Exercise brief →
Text in the records must be reproduced exactly, and pictures must be skipped.

Input data →
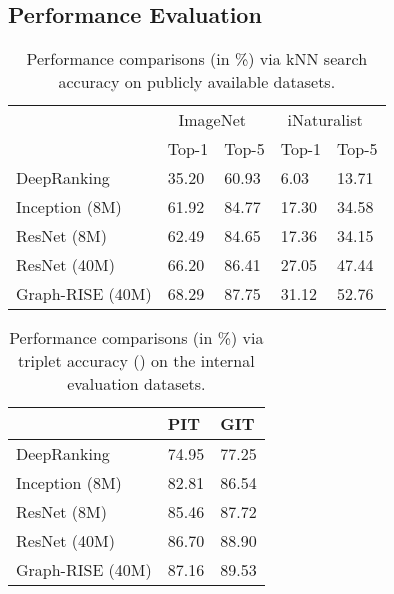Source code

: \documentclass[sigconf]{acmart}
\begin{document}
\subsection{Performance Evaluation}
\begin{table}[t]
\begin{tabular}{l|ll|ll}
                 & \multicolumn{2}{c}{ImageNet~\cite{krizhevsky2012imagenet}}  & \multicolumn{2}{c}{iNaturalist~\cite{van2018inaturalist}}      \\
                 & \multicolumn{1}{c}{Top-1} & \multicolumn{1}{c}{Top-5} & \multicolumn{1}{c}{Top-1} & \multicolumn{1}{c}{Top-5} \\ \hline
DeepRanking     & 35.20                      & 60.93                     & 6.03                      & 13.71                     \\
Inception (8M)   & 61.92                      & 84.77                   & 17.30                     & 34.58                     \\
ResNet (8M)      & 62.49                     & 84.65                     & 17.36                     & 34.15                     \\
ResNet (40M)     & 66.20                      & 86.41                     & 27.05                     & 47.44                     \\
Graph-RISE (40M)     & 68.29                     & 87.75                     & 31.12                     & 52.76                    
\end{tabular}
\caption{Performance comparisons (in \%) via kNN search accuracy on publicly available datasets.}
\label{tab:exp_knn}
\end{table}

\begin{table}[tbp]
\begin{tabular}{l|ll}
                 & PIT  &  GIT     \\ \hline
DeepRanking & 74.95              &  77.25            \\        
Inception (8M)   & 82.81                  & 86.54                       \\
ResNet (8M)      & 85.46                     & 87.72                     \\
ResNet (40M)     & 86.70                      & 88.90                    \\
Graph-RISE (40M)     & 87.16                & 89.53                    \\
\end{tabular}
\caption{Performance comparisons (in \%) via triplet accuracy () on the internal evaluation datasets.}
\label{tab:exp_triplet}
\end{table}
\end{document}
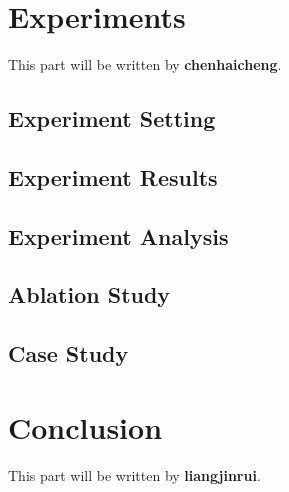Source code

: \documentclass{article}
\begin{document}
\section{Experiments}

This part will be written by {\bf chenhaicheng}.
\subsection{Experiment Setting}
\subsection{Experiment Results}
\subsection{Experiment Analysis}
\subsection{Ablation Study}
\subsection{Case Study}

\section{Conclusion}
This part will be written by {\bf liangjinrui}.

\newpage


\end{document}
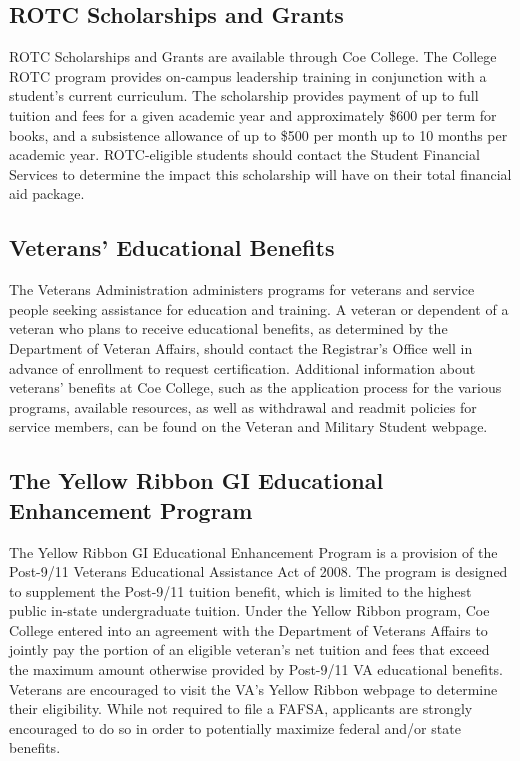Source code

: \documentclass[
  letterpaper,
]{scrbook}
\begin{document}
\subsection{\texorpdfstring{\textbf{ROTC Scholarships and
Grants}}{ROTC Scholarships and Grants}}\label{rotc-scholarships-and-grants}

ROTC Scholarships and Grants are available through Coe College. The
College ROTC program provides on-campus leadership training in
conjunction with a student's current curriculum. The scholarship
provides payment of up to full tuition and fees for a given academic
year and approximately \$600 per term for books, and a subsistence
allowance of up to \$500 per month up to 10 months per academic year.
ROTC-eligible students should contact the Student Financial Services to
determine the impact this scholarship will have on their total financial
aid package.

\subsection{\texorpdfstring{\textbf{Veterans' Educational
Benefits}}{Veterans' Educational Benefits}}\label{veterans-educational-benefits}

The Veterans Administration administers programs for veterans and
service people seeking assistance for education and training. A veteran
or dependent of a veteran who plans to receive educational benefits, as
determined by the Department of Veteran Affairs, should contact the
Registrar's Office well in advance of enrollment to request
certification. Additional information about veterans' benefits at Coe
College, such as the application process for the various programs,
available resources, as well as withdrawal and readmit policies for
service members, can be found on the Veteran and Military Student
webpage.

\subsection{\texorpdfstring{\textbf{The Yellow Ribbon GI Educational
Enhancement
Program}}{The Yellow Ribbon GI Educational Enhancement Program}}\label{the-yellow-ribbon-gi-educational-enhancement-program}

The Yellow Ribbon GI Educational Enhancement Program is a provision of
the Post-9/11 Veterans Educational Assistance Act of 2008. The program
is designed to supplement the Post-9/11 tuition benefit, which is
limited to the highest public in-state undergraduate tuition. Under the
Yellow Ribbon program, Coe College entered into an agreement with the
Department of Veterans Affairs to jointly pay the portion of an eligible
veteran's net tuition and fees that exceed the maximum amount otherwise
provided by Post-9/11 VA educational benefits. Veterans are encouraged
to visit the VA's Yellow Ribbon webpage to determine their eligibility.
While not required to file a FAFSA, applicants are strongly encouraged
to do so in order to potentially maximize federal and/or state benefits.
\end{document}
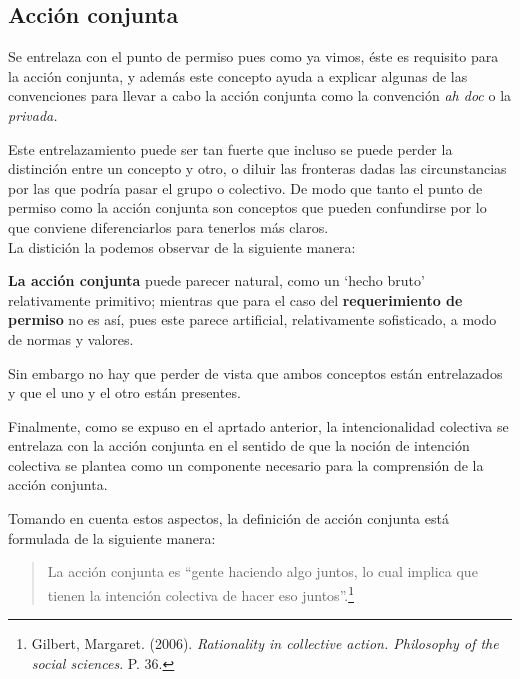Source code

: \documentclass[oneside]{book}
\begin{document}
\subsection{Acción conjunta}



Se entrelaza con el punto de permiso pues como ya vimos, éste es requisito para la acción conjunta, y además este concepto ayuda a explicar algunas de las convenciones para llevar a cabo la acción conjunta como la convención \textit{ah doc} o  la \textit{privada.} 

Este entrelazamiento puede ser tan fuerte que incluso se puede perder la distinción entre un concepto y otro, o diluir las fronteras dadas las circunstancias por las que podría pasar el grupo o colectivo. De modo que tanto el punto de permiso como la acción conjunta son conceptos que pueden confundirse por lo que conviene diferenciarlos para tenerlos más claros.
\\

La distición la podemos observar de la siguiente manera: 

\textbf{La acción conjunta} puede parecer natural, como un ‘hecho bruto’ relativamente primitivo; mientras que para el caso del \textbf{requerimiento de permiso} no es así, pues este parece artificial, relativamente sofisticado, a modo de normas y valores.

Sin embargo no hay que perder de vista que ambos conceptos están entrelazados y que el uno y el otro están presentes. 

Finalmente, como se expuso en el aprtado anterior, la intencionalidad colectiva se entrelaza con la acción conjunta en el sentido de que la noción de intención colectiva se plantea como un componente necesario para la comprensión de la acción conjunta.

Tomando en cuenta estos aspectos, la definición de acción conjunta está formulada de la siguiente manera:
\begin{quote}
La acción conjunta es ``gente haciendo algo juntos, lo cual implica que tienen la intención colectiva de hacer eso juntos''.\footnote{Gilbert, Margaret. (2006). \textit{Rationality in collective action. Philosophy of the social sciences}. P. 36.}
\end{quote}
\end{document}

Exercise answer →
Source code

: \documentclass[sigconf]{acmart}
\begin{document}
\subsection{Performance Evaluation}
\begin{table}[t]
\begin{tabular}{l|ll|ll}
                 & \multicolumn{2}{c}{ImageNet~\cite{krizhevsky2012imagenet}}  & \multicolumn{2}{c}{iNaturalist~\cite{van2018inaturalist}}      \\
                 & \multicolumn{1}{c}{Top-1} & \multicolumn{1}{c}{Top-5} & \multicolumn{1}{c}{Top-1} & \multicolumn{1}{c}{Top-5} \\ \hline
DeepRanking     & 35.20                      & 60.93                     & 6.03                      & 13.71                     \\
Inception (8M)   & 61.92                      & 84.77                   & 17.30                     & 34.58                     \\
ResNet (8M)      & 62.49                     & 84.65                     & 17.36                     & 34.15                     \\
ResNet (40M)     & 66.20                      & 86.41                     & 27.05                     & 47.44                     \\
Graph-RISE (40M)     & 68.29                     & 87.75                     & 31.12                     & 52.76                    
\end{tabular}
\caption{Performance comparisons (in \%) via kNN search accuracy on publicly available datasets.}
\label{tab:exp_knn}
\end{table}

\begin{table}[tbp]
\begin{tabular}{l|ll}
                 & PIT  &  GIT     \\ \hline
DeepRanking & 74.95              &  77.25            \\        
Inception (8M)   & 82.81                  & 86.54                       \\
ResNet (8M)      & 85.46                     & 87.72                     \\
ResNet (40M)     & 86.70                      & 88.90                    \\
Graph-RISE (40M)     & 87.16                & 89.53                    \\
\end{tabular}
\caption{Performance comparisons (in \%) via triplet accuracy () on the internal evaluation datasets.}
\label{tab:exp_triplet}
\end{table}
\end{document}
Source code

: \documentclass{article}
\begin{document}
\section{Experiments}

This part will be written by {\bf chenhaicheng}.
\subsection{Experiment Setting}
\subsection{Experiment Results}
\subsection{Experiment Analysis}
\subsection{Ablation Study}
\subsection{Case Study}

\section{Conclusion}
This part will be written by {\bf liangjinrui}.

\newpage


\end{document}
Source code

: \documentclass[
  letterpaper,
]{scrbook}
\begin{document}
\subsection{\texorpdfstring{\textbf{ROTC Scholarships and
Grants}}{ROTC Scholarships and Grants}}\label{rotc-scholarships-and-grants}

ROTC Scholarships and Grants are available through Coe College. The
College ROTC program provides on-campus leadership training in
conjunction with a student's current curriculum. The scholarship
provides payment of up to full tuition and fees for a given academic
year and approximately \$600 per term for books, and a subsistence
allowance of up to \$500 per month up to 10 months per academic year.
ROTC-eligible students should contact the Student Financial Services to
determine the impact this scholarship will have on their total financial
aid package.

\subsection{\texorpdfstring{\textbf{Veterans' Educational
Benefits}}{Veterans' Educational Benefits}}\label{veterans-educational-benefits}

The Veterans Administration administers programs for veterans and
service people seeking assistance for education and training. A veteran
or dependent of a veteran who plans to receive educational benefits, as
determined by the Department of Veteran Affairs, should contact the
Registrar's Office well in advance of enrollment to request
certification. Additional information about veterans' benefits at Coe
College, such as the application process for the various programs,
available resources, as well as withdrawal and readmit policies for
service members, can be found on the Veteran and Military Student
webpage.

\subsection{\texorpdfstring{\textbf{The Yellow Ribbon GI Educational
Enhancement
Program}}{The Yellow Ribbon GI Educational Enhancement Program}}\label{the-yellow-ribbon-gi-educational-enhancement-program}

The Yellow Ribbon GI Educational Enhancement Program is a provision of
the Post-9/11 Veterans Educational Assistance Act of 2008. The program
is designed to supplement the Post-9/11 tuition benefit, which is
limited to the highest public in-state undergraduate tuition. Under the
Yellow Ribbon program, Coe College entered into an agreement with the
Department of Veterans Affairs to jointly pay the portion of an eligible
veteran's net tuition and fees that exceed the maximum amount otherwise
provided by Post-9/11 VA educational benefits. Veterans are encouraged
to visit the VA's Yellow Ribbon webpage to determine their eligibility.
While not required to file a FAFSA, applicants are strongly encouraged
to do so in order to potentially maximize federal and/or state benefits.
\end{document}
Source code

: \documentclass[oneside]{book}
\begin{document}
\subsection{Acción conjunta}



Se entrelaza con el punto de permiso pues como ya vimos, éste es requisito para la acción conjunta, y además este concepto ayuda a explicar algunas de las convenciones para llevar a cabo la acción conjunta como la convención \textit{ah doc} o  la \textit{privada.} 

Este entrelazamiento puede ser tan fuerte que incluso se puede perder la distinción entre un concepto y otro, o diluir las fronteras dadas las circunstancias por las que podría pasar el grupo o colectivo. De modo que tanto el punto de permiso como la acción conjunta son conceptos que pueden confundirse por lo que conviene diferenciarlos para tenerlos más claros.
\\

La distición la podemos observar de la siguiente manera: 

\textbf{La acción conjunta} puede parecer natural, como un ‘hecho bruto’ relativamente primitivo; mientras que para el caso del \textbf{requerimiento de permiso} no es así, pues este parece artificial, relativamente sofisticado, a modo de normas y valores.

Sin embargo no hay que perder de vista que ambos conceptos están entrelazados y que el uno y el otro están presentes. 

Finalmente, como se expuso en el aprtado anterior, la intencionalidad colectiva se entrelaza con la acción conjunta en el sentido de que la noción de intención colectiva se plantea como un componente necesario para la comprensión de la acción conjunta.

Tomando en cuenta estos aspectos, la definición de acción conjunta está formulada de la siguiente manera:
\begin{quote}
La acción conjunta es ``gente haciendo algo juntos, lo cual implica que tienen la intención colectiva de hacer eso juntos''.\footnote{Gilbert, Margaret. (2006). \textit{Rationality in collective action. Philosophy of the social sciences}. P. 36.}
\end{quote}
\end{document}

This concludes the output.